Provided entries:

_ _ _ _ _

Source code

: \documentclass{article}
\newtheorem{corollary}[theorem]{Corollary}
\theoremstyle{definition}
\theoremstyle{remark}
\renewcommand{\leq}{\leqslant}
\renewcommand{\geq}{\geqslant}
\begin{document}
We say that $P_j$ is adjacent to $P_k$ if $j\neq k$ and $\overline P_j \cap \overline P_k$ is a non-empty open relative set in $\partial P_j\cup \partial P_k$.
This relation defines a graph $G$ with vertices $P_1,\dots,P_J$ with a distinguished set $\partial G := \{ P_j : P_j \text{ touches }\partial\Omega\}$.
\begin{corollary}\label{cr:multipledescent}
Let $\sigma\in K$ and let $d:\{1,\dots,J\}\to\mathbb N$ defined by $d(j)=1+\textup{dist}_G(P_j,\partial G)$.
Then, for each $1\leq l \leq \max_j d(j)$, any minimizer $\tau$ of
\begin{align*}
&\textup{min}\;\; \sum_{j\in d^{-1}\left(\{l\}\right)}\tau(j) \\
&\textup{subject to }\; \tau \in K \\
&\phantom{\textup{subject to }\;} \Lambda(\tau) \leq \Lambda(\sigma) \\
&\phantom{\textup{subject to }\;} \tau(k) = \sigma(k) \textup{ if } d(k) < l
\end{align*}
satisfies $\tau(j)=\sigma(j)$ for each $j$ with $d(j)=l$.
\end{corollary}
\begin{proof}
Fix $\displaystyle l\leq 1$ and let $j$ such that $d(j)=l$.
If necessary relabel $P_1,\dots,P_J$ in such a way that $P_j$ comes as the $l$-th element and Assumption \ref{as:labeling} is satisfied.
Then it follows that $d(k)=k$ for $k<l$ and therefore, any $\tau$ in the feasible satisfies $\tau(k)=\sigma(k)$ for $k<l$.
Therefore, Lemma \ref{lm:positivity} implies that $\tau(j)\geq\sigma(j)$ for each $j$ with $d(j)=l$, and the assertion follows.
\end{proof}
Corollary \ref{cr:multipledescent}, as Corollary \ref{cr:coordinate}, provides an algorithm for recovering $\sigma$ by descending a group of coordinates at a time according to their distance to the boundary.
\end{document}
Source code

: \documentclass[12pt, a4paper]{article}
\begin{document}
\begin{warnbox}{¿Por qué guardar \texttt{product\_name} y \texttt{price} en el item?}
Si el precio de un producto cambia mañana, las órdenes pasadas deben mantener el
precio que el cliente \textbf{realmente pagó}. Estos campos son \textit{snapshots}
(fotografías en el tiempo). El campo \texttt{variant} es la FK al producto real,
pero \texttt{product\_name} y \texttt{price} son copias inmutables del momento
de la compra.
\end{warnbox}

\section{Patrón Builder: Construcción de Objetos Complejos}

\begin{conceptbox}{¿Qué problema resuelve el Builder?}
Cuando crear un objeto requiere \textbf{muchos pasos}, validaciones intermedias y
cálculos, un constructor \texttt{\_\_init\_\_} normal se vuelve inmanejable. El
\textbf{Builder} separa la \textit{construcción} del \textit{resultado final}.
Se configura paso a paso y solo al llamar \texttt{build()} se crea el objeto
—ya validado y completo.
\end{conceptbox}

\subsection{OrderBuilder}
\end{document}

_ _ _ _ _

Task prompt:
Without changing anything, repeat every record above.

Response area:
Source code

: \documentclass{article}
\newtheorem{corollary}[theorem]{Corollary}
\theoremstyle{definition}
\theoremstyle{remark}
\renewcommand{\leq}{\leqslant}
\renewcommand{\geq}{\geqslant}
\begin{document}
We say that $P_j$ is adjacent to $P_k$ if $j\neq k$ and $\overline P_j \cap \overline P_k$ is a non-empty open relative set in $\partial P_j\cup \partial P_k$.
This relation defines a graph $G$ with vertices $P_1,\dots,P_J$ with a distinguished set $\partial G := \{ P_j : P_j \text{ touches }\partial\Omega\}$.
\begin{corollary}\label{cr:multipledescent}
Let $\sigma\in K$ and let $d:\{1,\dots,J\}\to\mathbb N$ defined by $d(j)=1+\textup{dist}_G(P_j,\partial G)$.
Then, for each $1\leq l \leq \max_j d(j)$, any minimizer $\tau$ of
\begin{align*}
&\textup{min}\;\; \sum_{j\in d^{-1}\left(\{l\}\right)}\tau(j) \\
&\textup{subject to }\; \tau \in K \\
&\phantom{\textup{subject to }\;} \Lambda(\tau) \leq \Lambda(\sigma) \\
&\phantom{\textup{subject to }\;} \tau(k) = \sigma(k) \textup{ if } d(k) < l
\end{align*}
satisfies $\tau(j)=\sigma(j)$ for each $j$ with $d(j)=l$.
\end{corollary}
\begin{proof}
Fix $\displaystyle l\leq 1$ and let $j$ such that $d(j)=l$.
If necessary relabel $P_1,\dots,P_J$ in such a way that $P_j$ comes as the $l$-th element and Assumption \ref{as:labeling} is satisfied.
Then it follows that $d(k)=k$ for $k<l$ and therefore, any $\tau$ in the feasible satisfies $\tau(k)=\sigma(k)$ for $k<l$.
Therefore, Lemma \ref{lm:positivity} implies that $\tau(j)\geq\sigma(j)$ for each $j$ with $d(j)=l$, and the assertion follows.
\end{proof}
Corollary \ref{cr:multipledescent}, as Corollary \ref{cr:coordinate}, provides an algorithm for recovering $\sigma$ by descending a group of coordinates at a time according to their distance to the boundary.
\end{document}
Source code

: \documentclass[12pt, a4paper]{article}
\begin{document}
\begin{warnbox}{¿Por qué guardar \texttt{product\_name} y \texttt{price} en el item?}
Si el precio de un producto cambia mañana, las órdenes pasadas deben mantener el
precio que el cliente \textbf{realmente pagó}. Estos campos son \textit{snapshots}
(fotografías en el tiempo). El campo \texttt{variant} es la FK al producto real,
pero \texttt{product\_name} y \texttt{price} son copias inmutables del momento
de la compra.
\end{warnbox}

\section{Patrón Builder: Construcción de Objetos Complejos}

\begin{conceptbox}{¿Qué problema resuelve el Builder?}
Cuando crear un objeto requiere \textbf{muchos pasos}, validaciones intermedias y
cálculos, un constructor \texttt{\_\_init\_\_} normal se vuelve inmanejable. El
\textbf{Builder} separa la \textit{construcción} del \textit{resultado final}.
Se configura paso a paso y solo al llamar \texttt{build()} se crea el objeto
—ya validado y completo.
\end{conceptbox}

\subsection{OrderBuilder}
\end{document}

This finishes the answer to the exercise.